Não custa tecer algumas considerações sobre o fenômeno do cangaço no Nordeste
brasileiro.
Os cangaceiros faziam do assassinato um ritual macabro. O longo punhal, de até
80 centímetros de comprimento, era enfiado com um golpe certeiro na base da
clavícula – a popular “saboneteira” – da vítima. A lâmina pontiaguda cortava a
carne, seccionava artérias, perfurava o pulmão, trespassava o coração e, ao ser
retirada, produzia um esguicho espetaculoso de sangue.
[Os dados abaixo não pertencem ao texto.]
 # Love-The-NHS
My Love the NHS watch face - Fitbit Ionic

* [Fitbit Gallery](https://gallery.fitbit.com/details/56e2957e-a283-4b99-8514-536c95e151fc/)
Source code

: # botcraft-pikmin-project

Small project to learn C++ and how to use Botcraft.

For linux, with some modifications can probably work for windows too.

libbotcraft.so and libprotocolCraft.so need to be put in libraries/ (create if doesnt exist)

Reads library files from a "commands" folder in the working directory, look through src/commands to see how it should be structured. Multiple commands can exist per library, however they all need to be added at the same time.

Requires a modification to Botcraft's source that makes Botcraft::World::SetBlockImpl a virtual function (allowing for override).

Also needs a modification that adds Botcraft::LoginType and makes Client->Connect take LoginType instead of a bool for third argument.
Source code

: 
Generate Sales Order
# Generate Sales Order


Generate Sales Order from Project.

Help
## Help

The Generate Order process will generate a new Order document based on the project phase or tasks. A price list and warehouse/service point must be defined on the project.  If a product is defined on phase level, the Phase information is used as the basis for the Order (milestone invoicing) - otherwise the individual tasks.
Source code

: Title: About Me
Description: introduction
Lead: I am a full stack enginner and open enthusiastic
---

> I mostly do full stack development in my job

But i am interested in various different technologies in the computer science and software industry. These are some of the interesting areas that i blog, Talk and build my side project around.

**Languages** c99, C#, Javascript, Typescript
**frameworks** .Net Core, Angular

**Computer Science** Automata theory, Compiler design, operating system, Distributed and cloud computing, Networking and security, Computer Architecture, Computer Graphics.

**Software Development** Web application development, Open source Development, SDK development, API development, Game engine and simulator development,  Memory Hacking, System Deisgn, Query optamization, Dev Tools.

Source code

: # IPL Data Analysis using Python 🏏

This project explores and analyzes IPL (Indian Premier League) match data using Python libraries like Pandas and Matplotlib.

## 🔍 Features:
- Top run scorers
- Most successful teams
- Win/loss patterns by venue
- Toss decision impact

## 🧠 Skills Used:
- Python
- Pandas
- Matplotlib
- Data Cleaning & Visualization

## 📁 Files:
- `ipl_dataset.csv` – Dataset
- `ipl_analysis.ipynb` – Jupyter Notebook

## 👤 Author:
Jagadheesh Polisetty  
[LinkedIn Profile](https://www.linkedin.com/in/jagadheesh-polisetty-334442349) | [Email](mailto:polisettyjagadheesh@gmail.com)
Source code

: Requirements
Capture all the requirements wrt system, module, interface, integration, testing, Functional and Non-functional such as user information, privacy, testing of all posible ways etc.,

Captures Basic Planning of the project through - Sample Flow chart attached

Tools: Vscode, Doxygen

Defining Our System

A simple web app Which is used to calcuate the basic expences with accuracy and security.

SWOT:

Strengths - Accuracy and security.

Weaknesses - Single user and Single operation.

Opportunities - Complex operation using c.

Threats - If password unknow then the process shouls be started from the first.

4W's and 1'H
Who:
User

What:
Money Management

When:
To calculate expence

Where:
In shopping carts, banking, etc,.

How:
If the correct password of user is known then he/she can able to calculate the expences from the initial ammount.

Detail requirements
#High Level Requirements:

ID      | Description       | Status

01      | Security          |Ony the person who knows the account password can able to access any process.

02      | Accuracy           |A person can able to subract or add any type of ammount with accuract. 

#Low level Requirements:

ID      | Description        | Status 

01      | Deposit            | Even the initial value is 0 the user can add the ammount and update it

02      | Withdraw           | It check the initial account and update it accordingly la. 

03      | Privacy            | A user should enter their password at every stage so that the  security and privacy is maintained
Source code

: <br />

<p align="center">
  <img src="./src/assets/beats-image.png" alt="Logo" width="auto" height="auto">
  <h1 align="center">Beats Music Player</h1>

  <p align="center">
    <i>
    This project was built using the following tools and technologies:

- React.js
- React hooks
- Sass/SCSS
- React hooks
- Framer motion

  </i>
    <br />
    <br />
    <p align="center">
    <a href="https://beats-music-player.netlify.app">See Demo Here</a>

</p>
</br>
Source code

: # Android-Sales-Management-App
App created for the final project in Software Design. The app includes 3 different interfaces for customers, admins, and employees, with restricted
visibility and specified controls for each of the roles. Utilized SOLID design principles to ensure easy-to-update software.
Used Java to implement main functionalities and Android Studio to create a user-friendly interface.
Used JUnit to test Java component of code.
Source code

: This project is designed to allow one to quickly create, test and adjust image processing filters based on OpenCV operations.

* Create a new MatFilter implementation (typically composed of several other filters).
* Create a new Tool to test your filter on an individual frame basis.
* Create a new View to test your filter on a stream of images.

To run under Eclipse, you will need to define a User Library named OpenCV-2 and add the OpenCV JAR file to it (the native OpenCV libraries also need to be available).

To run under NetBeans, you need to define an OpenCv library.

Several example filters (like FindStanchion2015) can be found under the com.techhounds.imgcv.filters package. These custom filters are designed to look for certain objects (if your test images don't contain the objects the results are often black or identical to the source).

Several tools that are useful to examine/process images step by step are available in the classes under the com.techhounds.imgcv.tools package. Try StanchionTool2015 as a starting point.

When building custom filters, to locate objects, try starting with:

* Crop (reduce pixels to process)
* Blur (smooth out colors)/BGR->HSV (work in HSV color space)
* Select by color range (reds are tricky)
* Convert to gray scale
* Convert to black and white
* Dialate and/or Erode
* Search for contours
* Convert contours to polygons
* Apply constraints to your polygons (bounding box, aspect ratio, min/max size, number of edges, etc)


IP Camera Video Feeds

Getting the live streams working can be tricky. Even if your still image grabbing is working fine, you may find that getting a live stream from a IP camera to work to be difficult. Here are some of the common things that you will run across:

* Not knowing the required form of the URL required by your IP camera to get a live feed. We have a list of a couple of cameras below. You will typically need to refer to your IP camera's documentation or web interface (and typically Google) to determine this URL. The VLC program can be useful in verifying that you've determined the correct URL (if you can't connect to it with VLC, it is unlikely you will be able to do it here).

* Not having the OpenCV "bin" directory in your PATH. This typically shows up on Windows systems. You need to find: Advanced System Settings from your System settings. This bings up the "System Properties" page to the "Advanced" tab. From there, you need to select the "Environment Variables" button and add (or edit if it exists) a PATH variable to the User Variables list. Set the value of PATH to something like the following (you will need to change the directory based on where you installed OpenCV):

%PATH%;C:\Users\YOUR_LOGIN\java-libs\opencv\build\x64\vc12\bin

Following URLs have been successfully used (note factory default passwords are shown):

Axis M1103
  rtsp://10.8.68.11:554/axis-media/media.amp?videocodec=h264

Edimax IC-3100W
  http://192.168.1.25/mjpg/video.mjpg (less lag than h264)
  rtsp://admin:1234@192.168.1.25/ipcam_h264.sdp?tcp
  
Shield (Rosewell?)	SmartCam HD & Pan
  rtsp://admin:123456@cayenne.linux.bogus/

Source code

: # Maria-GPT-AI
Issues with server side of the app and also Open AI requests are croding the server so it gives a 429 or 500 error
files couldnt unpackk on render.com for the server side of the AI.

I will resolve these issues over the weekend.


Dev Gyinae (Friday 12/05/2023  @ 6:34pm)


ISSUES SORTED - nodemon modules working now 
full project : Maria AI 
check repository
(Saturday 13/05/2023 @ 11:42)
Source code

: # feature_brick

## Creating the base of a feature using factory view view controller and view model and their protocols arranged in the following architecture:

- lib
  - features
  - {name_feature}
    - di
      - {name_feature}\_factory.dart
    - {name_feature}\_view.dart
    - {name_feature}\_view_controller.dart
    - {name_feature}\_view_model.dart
Era um policial ou um
delator a menos na caatinga – e um morto a mais na contabilidade do cangaço.
Quando não matavam, faziam questão de ferir, de mutilar, de deixar cicatrizes
visíveis, para que as marcas da violência servissem de exemplo. Desenhavam a
faca feridas profundas em forma de cruz na testa de homens, desfiguravam o
rosto de mulheres com ferro quente de marcar o gado.
Exatos 70 anos após a morte do principal líder do cangaço, Virgulino Ferreira
da Silva, o Lampião, a aura de heroísmo que durante algum tempo tentou-se
atribuir aos cangaceiros cede terreno para uma interpretação menos idealizada
do fenômeno.
Cangaceiros e traficantes
Foram os cangaceiros que introduziram o seqüestro em larga escala no Brasil.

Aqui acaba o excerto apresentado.